Henry James Montague (1846-1878) was an actor and one of the founders of The Lambs in New York in 1874. He served as the club’s first Shepherd, but didn’t live long enough to see its great success. He is an Immortal Lamb and The Lambs’ Montague Society is named in his honor.
Montague was born Henry James Mann in 1846 in Staffordshire, England. He took the stage name Montague as an amateur actor in London. He appeared at Astley’s Theatre in 1863 in The Trial of Elfie Deans. In 1864 he appeared in The Adventures of a Love Letter, an adaptation of M. Sardou’s Pattes de Mouche. Montague was Faust in the burlesque Faust and Marguerite.
From 1865 to 1868 Montague played at the Olympic, the Prince of Wales Theatre, and the Princess. In partnership with David James and Thomas Thorne, he opened the Vaudeville Theatre in 1870. In 1871, he left the partnership and became sole lessee of the Globe, opening October 7, 1871, with Henry James Byron’s Partners for Life, in which he played Tom Gilroy, a young barrister. For the next three years he starred in many original roles in London. In 1874 he played Alfred Trimble in Committed for Trial. This was the last original character he played in England.
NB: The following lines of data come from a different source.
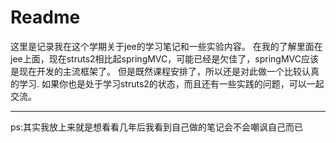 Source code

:# Readme
这里是记录我在这个学期关于jee的学习笔记和一些实验内容。
在我的了解里面在jee上面，现在struts2相比起springMVC，可能已经是欠佳了，springMVC应该是现在开发的主流框架了。
但是既然课程安排了，所以还是对此做一个比较认真的学习.
如果你也是处于学习struts2的状态，而且还有一些实践的问题，可以一起交流。

---
ps:其实我放上来就是想看看几年后我看到自己做的笔记会不会嘲讽自己而已



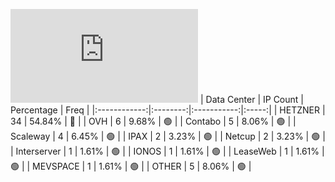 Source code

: ![Diagramm](https://github.com/obajay/StateSync-snapshots/blob/main/Projects/Empower/1/README.md)
| Data Center | IP Count | Percentage | Freq |
|:------------:|:--------:|:-----------:|:-----:|
| HETZNER | 34 | 54.84% | 🔴 |
| OVH | 6 | 9.68% | 🟢 |
| Contabo | 5 | 8.06% | 🟢 |
| Scaleway | 4 | 6.45% | 🟢 |
| IPAX | 2 | 3.23% | 🟢 |
| Netcup | 2 | 3.23% | 🟢 |
| Interserver | 1 | 1.61% | 🟢 |
| IONOS | 1 | 1.61% | 🟢 |
| LeaseWeb | 1 | 1.61% | 🟢 |
| MEVSPACE | 1 | 1.61% | 🟢 |
| OTHER | 5 | 8.06% | 🟢 | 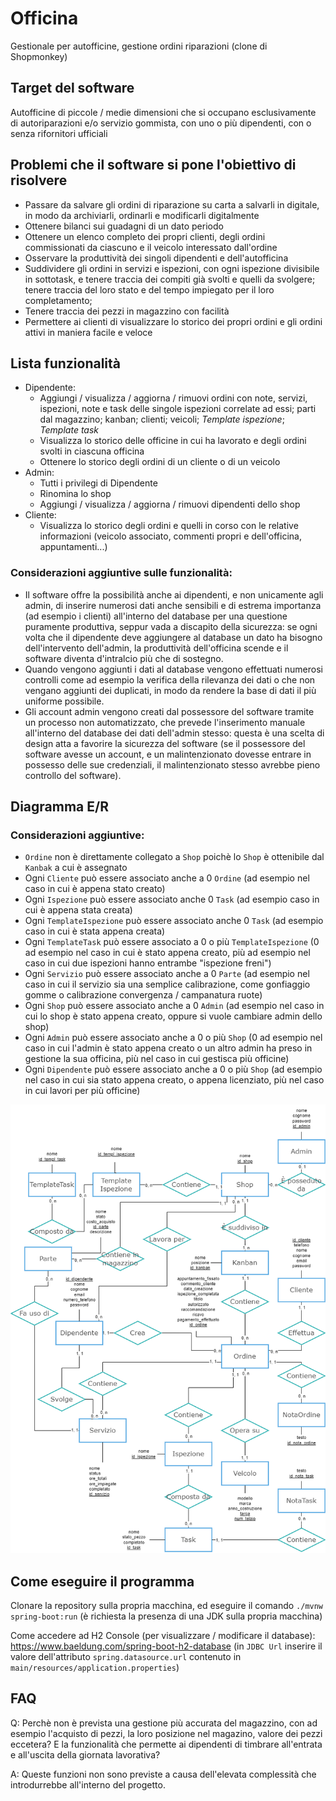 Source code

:# Officina
Gestionale per autofficine, gestione ordini riparazioni (clone di Shopmonkey)

## Target del software
Autofficine di piccole / medie dimensioni che si occupano esclusivamente di autoriparazioni e/o servizio gommista, con uno o più dipendenti, con o senza rifornitori ufficiali

## Problemi che il software si pone l'obiettivo di risolvere
- Passare da salvare gli ordini di riparazione su carta a salvarli in digitale, in modo da archiviarli, ordinarli e modificarli digitalmente
- Ottenere bilanci sui guadagni di un dato periodo
- Ottenere un elenco completo dei propri clienti, degli ordini commissionati da ciascuno e il veicolo interessato dall'ordine
- Osservare la produttività dei singoli dipendenti e dell'autofficina
- Suddividere gli ordini in servizi e ispezioni, con ogni ispezione divisibile in sottotask, e tenere traccia dei compiti già svolti e quelli da svolgere; tenere traccia del loro stato e del tempo impiegato per il loro completamento; 
- Tenere traccia dei pezzi in magazzino con facilità
- Permettere ai clienti di visualizzare lo storico dei propri ordini e gli ordini attivi in maniera facile e veloce

## Lista funzionalità
- Dipendente:
  - Aggiungi / visualizza / aggiorna / rimuovi ordini con note, servizi, ispezioni, note e task delle singole ispezioni correlate ad essi; parti dal magazzino; kanban; clienti; veicoli; _Template ispezione_; _Template task_
  - Visualizza lo storico delle officine in cui ha lavorato e degli ordini svolti in ciascuna officina
  - Ottenere lo storico degli ordini di un cliente o di un veicolo
- Admin:
  - Tutti i privilegi di Dipendente
  - Rinomina lo shop
  - Aggiungi / visualizza / aggiorna / rimuovi dipendenti dello shop
- Cliente:
  - Visualizza lo storico degli ordini e quelli in corso con le relative informazioni (veicolo associato, commenti propri e dell'officina, appuntamenti...)

### Considerazioni aggiuntive sulle funzionalità:
- Il software offre la possibilità anche ai dipendenti, e non unicamente agli admin, di inserire numerosi dati anche sensibili e di estrema importanza (ad esempio i clienti) all'interno del database per una questione puramente produttiva, seppur vada a discapito della sicurezza: se ogni volta che il dipendente deve aggiungere al database un dato ha bisogno dell'intervento dell'admin, la produttività dell'officina scende e il software diventa d'intralcio più che di sostegno.
- Quando vengono aggiunti i dati al database vengono effettuati numerosi controlli come ad esempio la verifica della rilevanza dei dati o che non vengano aggiunti dei duplicati, in modo da rendere la base di dati il più uniforme possibile.
- Gli account admin vengono creati dal possessore del software tramite un processo non automatizzato, che prevede l'inserimento manuale all'interno del database dei dati dell'admin stesso: questa è una scelta di design atta a favorire la sicurezza del software (se il possessore del software avesse un account, e un malintenzionato dovesse entrare in possesso delle sue credenziali, il malintenzionato stesso avrebbe pieno controllo del software).

## Diagramma E/R

### Considerazioni aggiuntive:
- `Ordine` non è direttamente collegato a `Shop` poichè lo `Shop` è ottenibile dal `Kanbak` a cui è assegnato
- Ogni `Cliente` può essere associato anche a 0 `Ordine` (ad esempio nel caso in cui è appena stato creato)
- Ogni `Ispezione` può essere associato anche 0 `Task` (ad esempio caso in cui è appena stata creata)
- Ogni `TemplateIspezione` può essere associato anche 0 `Task` (ad esempio caso in cui è stata appena creata)
- Ogni `TemplateTask` può essere associato a 0 o più `TemplateIspezione` (0 ad esempio nel caso in cui è stato appena creato, più ad esempio nel caso in cui due ispezioni hanno entrambe "ispezione freni")
- Ogni `Servizio` può essere associato anche a 0 `Parte` (ad esempio nel caso in cui il servizio sia una semplice calibrazione, come gonfiaggio gomme o calibrazione convergenza / campanatura ruote)
- Ogni `Shop` può essere associato anche a 0 `Admin` (ad esempio nel caso in cui lo shop è stato appena creato, oppure si vuole cambiare admin dello shop)
- Ogni `Admin` può essere associato anche a 0 o più `Shop` (0 ad esempio nel caso in cui l'admin è stato appena creato o un altro admin ha preso in gestione la sua officina, più nel caso in cui gestisca più officine)
- Ogni `Dipendente` può essere associato anche a 0 o più `Shop` (ad esempio nel caso in cui sia stato appena creato, o appena licenziato, più nel caso in cui lavori per più officine)

![E/R](resources/SchemaER.png)

## Come eseguire il programma
Clonare la repository sulla propria macchina, ed eseguire il comando `./mvnw spring-boot:run` (è richiesta la presenza di una JDK sulla propria macchina)

Come accedere ad H2 Console (per visualizzare / modificare il database): https://www.baeldung.com/spring-boot-h2-database (in `JDBC Url` inserire il valore dell'attributo `spring.datasource.url` contenuto in `main/resources/application.properties`)

## FAQ
Q: Perchè non è prevista una gestione più accurata del magazzino, con ad esempio l'acquisto di pezzi, la loro posizione nel magazino, valore dei pezzi eccetera? E la funzionalità che permette ai dipendenti di timbrare all'entrata e all'uscita della giornata lavorativa?

A: Queste funzioni non sono previste a causa dell'elevata complessità che introdurrebbe all'interno del progetto.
In the spring of 1869, thirty years after the death of Charles Lamb, a men’s theatrical and dining club was formed in London and named in honor of Charles and Mary Lamb. Montague was a member and its third Shepherd.
Lester Wallack, a future Lamb and Shepherd, brought Montague to the United States in 1874. Wallack was a theater owner and manager. Montague played the role of Captain Molineux in the premiere of The Shaughraun in 1874 and later appeared in Caste, Diplomacy, and The Overland Route. In late December 1874 a companion club of The Lambs was formed in New York City by Montague and other actors. That first meeting was at the original Delmonico’s Blue Room on 14th Street in Manhattan, and Montague was named the first Shepherd.
In 1876 he returned briefly to England before going back to New York and a road company. Montague went to the West Coast for the first time in 1878 to play the role of Lord Arthur Chilton in False Shame. On August 13, 1878, he died in San Francisco of a pulmonary hemorrhage, age 31 or 32. The Lambs arranged for his remains to be returned to New York. Montague’s services were held at the Church of the Transfiguration, the “Little Church Around The Corner,” where he often worshiped. He was buried in Green-Wood Cemetery on August 21, 1878, in the Wallack family plot. The Lambs dedicated a stained-glass window in his honor in the church in the north aisle. Montague is shown in pilgrim’s robes with the crimson cross of the Crusader on one shoulder and carrying a pilgrim staff with the scallop shell of St. James, a pouch, and a water skin.